(Dataset entries)
● ● ●
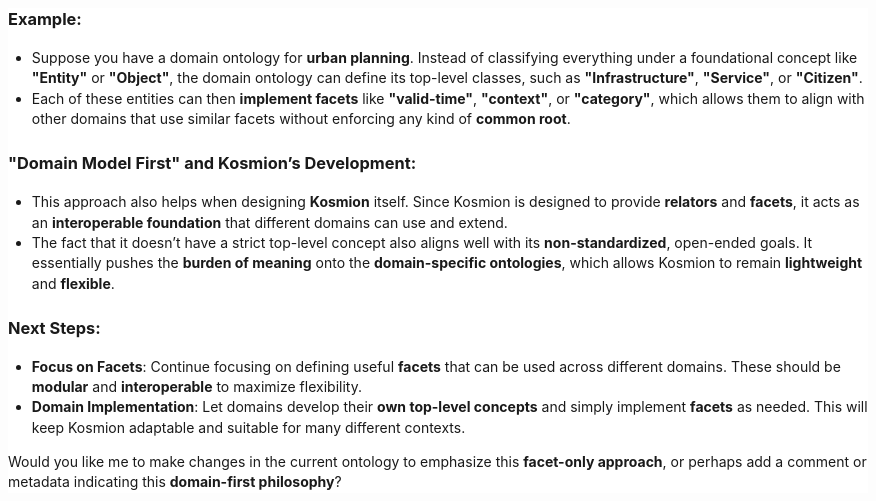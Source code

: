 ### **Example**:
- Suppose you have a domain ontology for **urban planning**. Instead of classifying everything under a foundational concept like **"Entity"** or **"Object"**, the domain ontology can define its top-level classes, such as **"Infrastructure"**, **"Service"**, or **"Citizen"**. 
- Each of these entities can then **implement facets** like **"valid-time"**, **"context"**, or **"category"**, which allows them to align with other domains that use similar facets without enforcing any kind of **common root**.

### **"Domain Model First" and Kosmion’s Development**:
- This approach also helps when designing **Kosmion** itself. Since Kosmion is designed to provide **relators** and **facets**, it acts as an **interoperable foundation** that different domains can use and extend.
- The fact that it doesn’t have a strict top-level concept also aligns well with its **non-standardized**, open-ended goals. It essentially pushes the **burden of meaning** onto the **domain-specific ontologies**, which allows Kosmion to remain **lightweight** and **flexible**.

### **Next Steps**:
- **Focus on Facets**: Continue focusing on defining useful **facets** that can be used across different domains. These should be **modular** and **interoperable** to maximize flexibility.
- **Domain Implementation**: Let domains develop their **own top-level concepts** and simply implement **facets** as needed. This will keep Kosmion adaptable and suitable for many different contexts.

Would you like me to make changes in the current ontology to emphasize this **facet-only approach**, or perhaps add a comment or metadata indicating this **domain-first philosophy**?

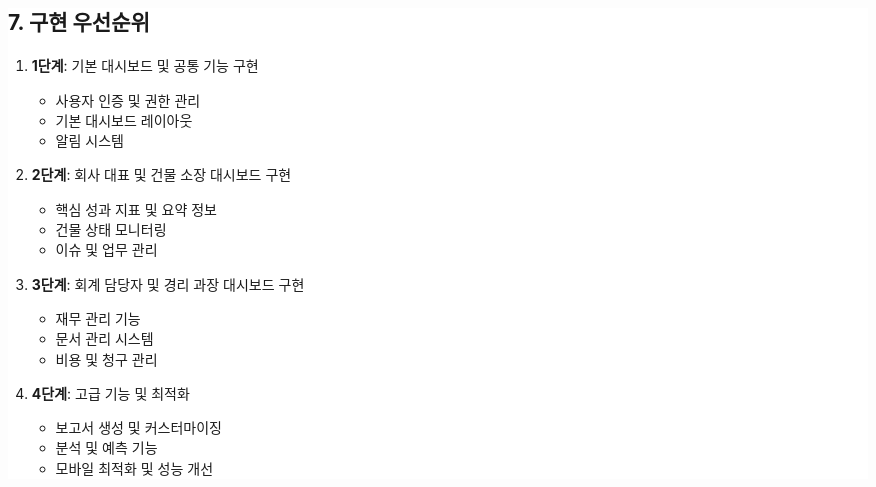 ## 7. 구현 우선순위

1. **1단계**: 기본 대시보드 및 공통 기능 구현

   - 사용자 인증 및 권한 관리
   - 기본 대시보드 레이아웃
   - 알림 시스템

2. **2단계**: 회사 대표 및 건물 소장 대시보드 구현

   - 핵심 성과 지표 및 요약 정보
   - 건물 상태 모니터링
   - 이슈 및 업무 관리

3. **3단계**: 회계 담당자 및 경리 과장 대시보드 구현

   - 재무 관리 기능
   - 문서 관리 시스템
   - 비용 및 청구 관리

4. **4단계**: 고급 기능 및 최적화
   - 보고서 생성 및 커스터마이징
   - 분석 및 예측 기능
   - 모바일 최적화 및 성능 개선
● ● ●
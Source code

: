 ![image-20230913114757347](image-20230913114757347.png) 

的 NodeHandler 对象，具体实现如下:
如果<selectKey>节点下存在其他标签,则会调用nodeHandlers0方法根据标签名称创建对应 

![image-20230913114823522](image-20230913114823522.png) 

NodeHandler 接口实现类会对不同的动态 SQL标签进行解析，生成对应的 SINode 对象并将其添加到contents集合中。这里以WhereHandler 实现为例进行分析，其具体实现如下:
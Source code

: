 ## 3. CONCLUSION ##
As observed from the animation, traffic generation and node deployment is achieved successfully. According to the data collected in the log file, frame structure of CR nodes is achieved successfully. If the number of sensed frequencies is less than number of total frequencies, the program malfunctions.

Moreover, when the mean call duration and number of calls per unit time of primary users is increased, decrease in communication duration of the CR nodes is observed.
● ● ●
◆ Task brief: When a line in the data holds the word "대시보드", show that line.

◆ Written response:
1. **1단계**: 기본 대시보드 및 공통 기능 구현
   - 기본 대시보드 레이아웃
2. **2단계**: 회사 대표 및 건물 소장 대시보드 구현
3. **3단계**: 회계 담당자 및 경리 과장 대시보드 구현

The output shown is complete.